For many, Season 6 felt a lot like Season 5, just with the event held in North America rather than Europe. SKT won once again, becoming the first ever back-to-back champions, although this time, only one EU team made the top four. The return to NA was welcomed by fans, because by this time, Worlds had grown to a much larger event than it was the last time it was held in the US. Massive arenas were sold out, with thousands of fans watching the best teams in the world play. Sure, the home region teams may have underperformed, but the fans were still excited to see the greatest LoL teams in the world play the game.
The 2017 World Championship was a big deal.

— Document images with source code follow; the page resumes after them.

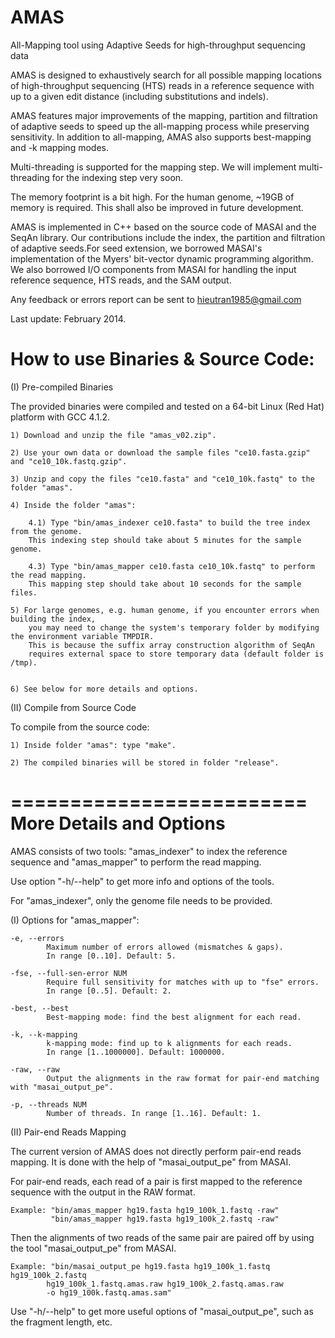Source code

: # AMAS
All-Mapping tool using Adaptive Seeds for high-throughput sequencing data

AMAS is designed to exhaustively search for all possible mapping locations of high-throughput sequencing (HTS) reads in a reference sequence with up to a given edit distance (including substitutions and indels).

AMAS features major improvements of the mapping, partition and filtration of adaptive seeds to speed up the all-mapping process while preserving sensitivity. In addition to all-mapping, AMAS also supports best-mapping and -k mapping modes.

Multi-threading is supported for the mapping step. We will implement multi-threading for the indexing step very soon.

The memory footprint is a bit high. For the human genome, ~19GB of memory is required. This shall also be improved in future development.

AMAS is implemented in C++ based on the source code of MASAI and the SeqAn library. Our contributions include the index, the partition and filtration of adaptive seeds.For seed extension, we borrowed MASAI's implementation of the Myers' bit-vector dynamic programming algorithm. We also borrowed I/O components from MASAI for handling the input reference sequence, HTS reads, and the SAM output.

Any feedback or errors report can be sent to hieutran1985@gmail.com

Last update: February 2014.

# How to use Binaries & Source Code:

(I) Pre-compiled Binaries

The provided binaries were compiled and tested on a 64-bit Linux (Red Hat) platform with GCC 4.1.2.
	
	1) Download and unzip the file "amas_v02.zip".
	
	2) Use your own data or download the sample files "ce10.fasta.gzip" and "ce10_10k.fastq.gzip".
	
	3) Unzip and copy the files "ce10.fasta" and "ce10_10k.fastq" to the folder "amas".
	
	4) Inside the folder "amas":
	
		4.1) Type "bin/amas_indexer ce10.fasta" to build the tree index from the genome.
		This indexing step should take about 5 minutes for the sample genome.
		
		4.3) Type "bin/amas_mapper ce10.fasta ce10_10k.fastq" to perform the read mapping.
		This mapping step should take about 10 seconds for the sample files.
		
	5) For large genomes, e.g. human genome, if you encounter errors when building the index, 
		you may need to change the system's temporary folder by modifying the environment variable TMPDIR.
		This is because the suffix array construction algorithm of SeqAn 
		requires external space to store temporary data (default folder is /tmp). 
		

	6) See below for more details and options.
	
(II) Compile from Source Code

To compile from the source code:

	1) Inside folder "amas": type "make".
	
	2) The compiled binaries will be stored in folder "release".
	
=========================
More Details and Options
=========================

AMAS consists of two tools: "amas_indexer" to index the reference sequence 
and "amas_mapper" to perform the read mapping.

Use option "-h/--help" to get more info and options of the tools.

For "amas_indexer", only the genome file needs to be provided.

(I) Options for "amas_mapper":
	
	-e, --errors
			Maximum number of errors allowed (mismatches & gaps). 
			In range [0..10]. Default: 5.
			
	-fse, --full-sen-error NUM
			Require full sensitivity for matches with up to "fse" errors. 
			In range [0..5]. Default: 2.
			
	-best, --best
			Best-mapping mode: find the best alignment for each read.
			
	-k, --k-mapping
			k-mapping mode: find up to k alignments for each reads. 
			In range [1..1000000]. Default: 1000000.
			
	-raw, --raw
			Output the alignments in the raw format for pair-end matching with "masai_output_pe".
			
	-p, --threads NUM
			Number of threads. In range [1..16]. Default: 1.

(II) Pair-end Reads Mapping

The current version of AMAS does not directly perform pair-end reads mapping. 
It is done with the help of "masai_output_pe" from MASAI.

For pair-end reads, each read of a pair is first mapped to the reference sequence with the output in the RAW format.

	Example: "bin/amas_mapper hg19.fasta hg19_100k_1.fastq -raw"
			 "bin/amas_mapper hg19.fasta hg19_100k_2.fastq -raw"

Then the alignments of two reads of the same pair are paired off by using the tool "masai_output_pe" from MASAI.

	Example: "bin/masai_output_pe hg19.fasta hg19_100k_1.fastq hg19_100k_2.fastq 
			hg19_100k_1.fastq.amas.raw hg19_100k_2.fastq.amas.raw 
			-o hg19_100k.fastq.amas.sam"

Use "-h/--help" to get more useful options of "masai_output_pe", such as the fragment length, etc.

The event went to Beijing, China for the first time, and the final was held in the iconic Bird’s Nest Olympic stadium, with a packed crowd that was one of the most impressive sights in all of esports. Riot really upped the production levels, with the iconic CGI dragon opening ceremony still being one of the coolest things ever seen in esports. The all-Korean final of SKT and eventual winners Samsung Galaxy produced some iconic moments and cemented this as one of the greatest World Championships we have ever seen.
Last year’s World Championship returned to Korea, which seemed fitting giving the country’s dominance in the competition, but in a shock result, it was the Chinese team Invictus Gaming who came out on top – and for the first time since Season 1, a European team, Fnatic, made the final. In fact no Korean team even made the top four, with G2 Esports and Cloud9 sharing third/fourth place. This showed that after years of work, the Western teams had finally caught up with the Korean and Chinese sides, setting up an exciting Season 9 for fans.
And now we get to the 2019 World Championship. The competition returns to Europe with EU teams looking like some of the strongest in the world. G2 Esports won the Mid-Season Invitational earlier in the year, showing their strength at the international event, and undoubtedly head into Worlds as one of the favourites to take the whole competition. EU hasn’t won Worlds since Season 1, but breaking that streak on home soil seems like a story that is meant to be. We’ll just have to wait – and of course watch a lot of League of Legends – a few weeks to find out if that will happen or not.